> EXERCISE INSTRUCTIONS: All lines in the data bearing the string "interface" should be identified and copied.

> EXERCISE INPUTS:
=== Section Start ===

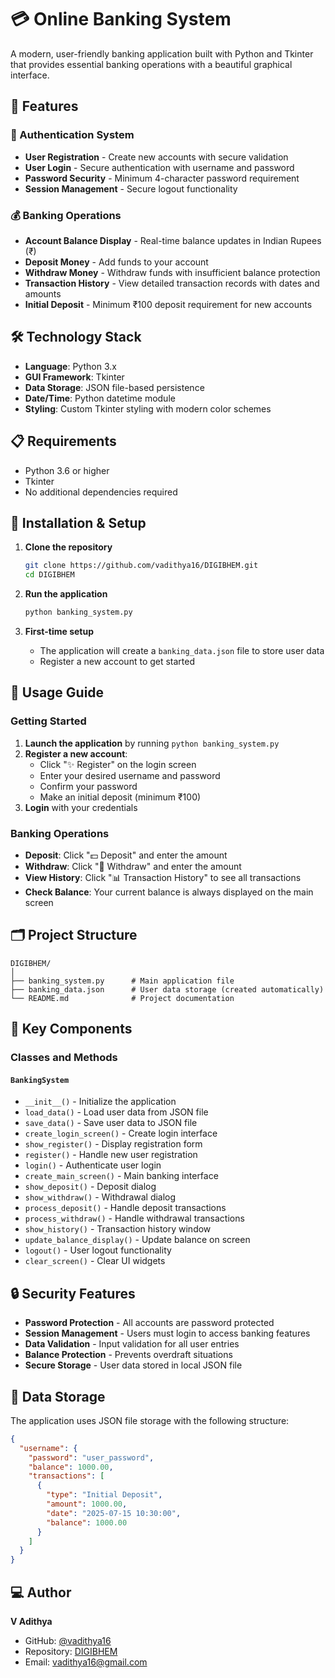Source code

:# 💳 Online Banking System

A modern, user-friendly banking application built with Python and Tkinter that provides essential banking operations with a beautiful graphical interface.

## 🌟 Features

### 🔐 Authentication System
- **User Registration** - Create new accounts with secure validation
- **User Login** - Secure authentication with username and password
- **Password Security** - Minimum 4-character password requirement
- **Session Management** - Secure logout functionality

### 💰 Banking Operations
- **Account Balance Display** - Real-time balance updates in Indian Rupees (₹)
- **Deposit Money** - Add funds to your account
- **Withdraw Money** - Withdraw funds with insufficient balance protection
- **Transaction History** - View detailed transaction records with dates and amounts
- **Initial Deposit** - Minimum ₹100 deposit requirement for new accounts

## 🛠️ Technology Stack

- **Language**: Python 3.x
- **GUI Framework**: Tkinter
- **Data Storage**: JSON file-based persistence
- **Date/Time**: Python datetime module
- **Styling**: Custom Tkinter styling with modern color schemes

## 📋 Requirements

- Python 3.6 or higher
- Tkinter
- No additional dependencies required

## 🚀 Installation & Setup

1. **Clone the repository**
   ```bash
   git clone https://github.com/vadithya16/DIGIBHEM.git
   cd DIGIBHEM
   ```

2. **Run the application**
   ```bash
   python banking_system.py
   ```

3. **First-time setup**
   - The application will create a `banking_data.json` file to store user data
   - Register a new account to get started

## 📖 Usage Guide

### Getting Started
1. **Launch the application** by running `python banking_system.py`
2. **Register a new account**:
   - Click "✨ Register" on the login screen
   - Enter your desired username and password
   - Confirm your password
   - Make an initial deposit (minimum ₹100)
3. **Login** with your credentials

### Banking Operations
- **Deposit**: Click "💵 Deposit" and enter the amount
- **Withdraw**: Click "💸 Withdraw" and enter the amount
- **View History**: Click "📊 Transaction History" to see all transactions
- **Check Balance**: Your current balance is always displayed on the main screen

## 🗂️ Project Structure

```
DIGIBHEM/
│
├── banking_system.py      # Main application file
├── banking_data.json      # User data storage (created automatically)
└── README.md              # Project documentation
```

## 🎯 Key Components

### Classes and Methods

#### `BankingSystem`
- `__init__()` - Initialize the application
- `load_data()` - Load user data from JSON file
- `save_data()` - Save user data to JSON file
- `create_login_screen()` - Create login interface
- `show_register()` - Display registration form
- `register()` - Handle new user registration
- `login()` - Authenticate user login
- `create_main_screen()` - Main banking interface
- `show_deposit()` - Deposit dialog
- `show_withdraw()` - Withdrawal dialog
- `process_deposit()` - Handle deposit transactions
- `process_withdraw()` - Handle withdrawal transactions
- `show_history()` - Transaction history window
- `update_balance_display()` - Update balance on screen
- `logout()` - User logout functionality
- `clear_screen()` - Clear UI widgets

## 🔒 Security Features

- **Password Protection** - All accounts are password protected
- **Session Management** - Users must login to access banking features
- **Data Validation** - Input validation for all user entries
- **Balance Protection** - Prevents overdraft situations
- **Secure Storage** - User data stored in local JSON file

## 💾 Data Storage

The application uses JSON file storage with the following structure:

```json
{
  "username": {
    "password": "user_password",
    "balance": 1000.00,
    "transactions": [
      {
        "type": "Initial Deposit",
        "amount": 1000.00,
        "date": "2025-07-15 10:30:00",
        "balance": 1000.00
      }
    ]
  }
}
```

## ‍💻 Author

**V Adithya**
- GitHub: [@vadithya16](https://github.com/vadithya16)
- Repository: [DIGIBHEM](https://github.com/vadithya16/DIGIBHEM)
- Email: vadithya16@gmail.com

=== Section End ===

> RESPONSE BELOW:
A modern, user-friendly banking application built with Python and Tkinter that provides essential banking operations with a beautiful graphical interface.
- `create_login_screen()` - Create login interface
- `create_main_screen()` - Main banking interface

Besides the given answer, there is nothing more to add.